At least five people have been killed and over 400 injured in overnight clashes outside the presidential palace in Cairo

At least four tanks deployed outside the Egyptian presidential palace in a street where supporters and opponents of President Mohamed Morsi had been clashing into the early hours of the morning, witnesses said.

Three armoured troop carriers were also in the street outside the palace. The violence that had stretched from Wednesday afternoon into the early hours of Thursday had abated and the streets were calm.

The soldiers’ badges identified them as members of the Republican Guard, whose duties include guarding the presidency.

Traffic was moving through streets strewn with rocks thrown during the violence. Hundreds of Mursi supporters were still in the area, many wrapped in blankets and some reading the Koran.

Angry mobs battled

An early Thursday report by state television quoted the Health Ministry as saying five people were killed and 446 people were injured as angry mobs battled each other with firebombs, rocks and sticks outside the presidential complex long into the night.

The fighting erupted late Wednesday afternoon when thousands of Morsi’s supporters descended on an area near the presidential palace where some 300 of his opponents were staging a sit-in.

Members of Morsi’s Muslim Brotherhood chased the protesters away from their base outside the palace’s main gate and tore down their tents.

After a brief lull, hundreds of Morsi opponents arrived and began throwing firebombs at the president’s backers, who responded with rocks.

The deployment of hundreds of riot police did not stop the fighting. The police later fired tear gas to disperse Morsi’s opponents.

By dawn, the violence had calmed. But both sides appeared to be digging in for a long struggle, with the opposition vowing more protests later Thursday and rejecting any dialogue unless the charter is rescinded.

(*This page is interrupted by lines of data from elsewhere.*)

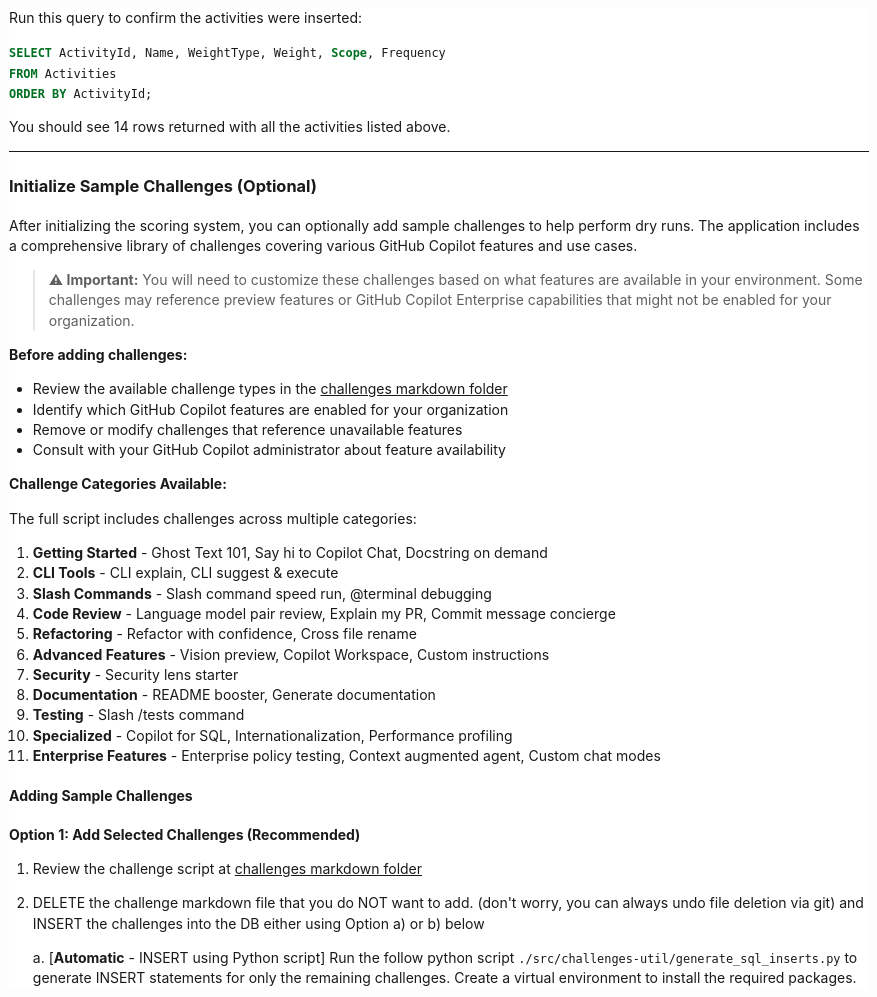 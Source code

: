 Run this query to confirm the activities were inserted:

```sql
SELECT ActivityId, Name, WeightType, Weight, Scope, Frequency 
FROM Activities 
ORDER BY ActivityId;
```

You should see 14 rows returned with all the activities listed above.

---

### Initialize Sample Challenges (Optional)

After initializing the scoring system, you can optionally add sample challenges to help perform dry runs. The application includes a comprehensive library of challenges covering various GitHub Copilot features and use cases.

> **⚠️ Important:** You will need to customize these challenges based on what features are available in your environment. Some challenges may reference preview features or GitHub Copilot Enterprise capabilities that might not be enabled for your organization.

**Before adding challenges:**
- Review the available challenge types in the [challenges markdown folder](./src/challenges-markdown/)
- Identify which GitHub Copilot features are enabled for your organization
- Remove or modify challenges that reference unavailable features
- Consult with your GitHub Copilot administrator about feature availability

**Challenge Categories Available:**

The full script includes challenges across multiple categories:

1. **Getting Started** - Ghost Text 101, Say hi to Copilot Chat, Docstring on demand
2. **CLI Tools** - CLI explain, CLI suggest & execute
3. **Slash Commands** - Slash command speed run, @terminal debugging
4. **Code Review** - Language model pair review, Explain my PR, Commit message concierge
5. **Refactoring** - Refactor with confidence, Cross file rename
6. **Advanced Features** - Vision preview, Copilot Workspace, Custom instructions
7. **Security** - Security lens starter
8. **Documentation** - README booster, Generate documentation
9. **Testing** - Slash /tests command
10. **Specialized** - Copilot for SQL, Internationalization, Performance profiling
11. **Enterprise Features** - Enterprise policy testing, Context augmented agent, Custom chat modes

#### Adding Sample Challenges

**Option 1: Add Selected Challenges (Recommended)**

1. Review the challenge script at [challenges markdown folder](./src/challenges-markdown/)
2. DELETE the challenge markdown file that you do NOT want to add. (don't worry, you can always undo file deletion via git) and INSERT the challenges into the DB either using Option a) or b) below
   
   a. [**Automatic** - INSERT using Python script] Run the follow python script ```./src/challenges-util/generate_sql_inserts.py``` to generate INSERT statements for only the remaining challenges. Create a virtual environment to install the required packages.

Morsi, for his part, seemed to be pressing relentlessly forward with plans for a December 15 constitutional referendum to pass the new charter.

The large scale and intensity of the fighting marked a milestone in Egypt’s rapidly entrenched schism, pitting the Brotherhood and ultra-conservative Islamists in one camp, against liberals, leftists and Christians in the other.

The violence spread to other parts of the country on Wednesday. Anti-Morsi protesters stormed and set ablaze the Brotherhood offices in Suez and Ismailia, east of Cairo, and there were clashes in the industrial city of Mahallah and the province of Menoufiyah in the Nile Delta north of the capital.

There were rival demonstrations outside the Brotherhood’s headquarters in the Cairo suburb of Moqatam and in Alexandria, security officials said senior Brotherhood official Sobhi Saleh was hospitalised after being severely beaten by Morsi opponents.

Saleh, a former lawmaker, played a key role in drafting the disputed constitution. The officials spoke on condition of anonymity because they were not authorised to speak to the media.

Compounding Morsi’s woes, four of his advisers resigned Wednesday, joining two other members of his 17-member advisory panel who have abandoned him since the crisis began.

The opposition is demanding that Morsi rescind the decrees giving him nearly unrestricted powers and shelve the controversial draft constitution, which the president’s Islamist allies rushed through last week in a marathon, all-night session shown live on state TV.

Mohamed ElBaradei, a leading opposition reform advocate, said late Wednesday that Morsi’s rule was “no different” than Mubarak’s.

“In fact, it is perhaps even worse,” the Nobel Peace Prize laureate told a news conference after he accused the president’s supporters of a “vicious and deliberate” attack on peaceful demonstrators outside the palace.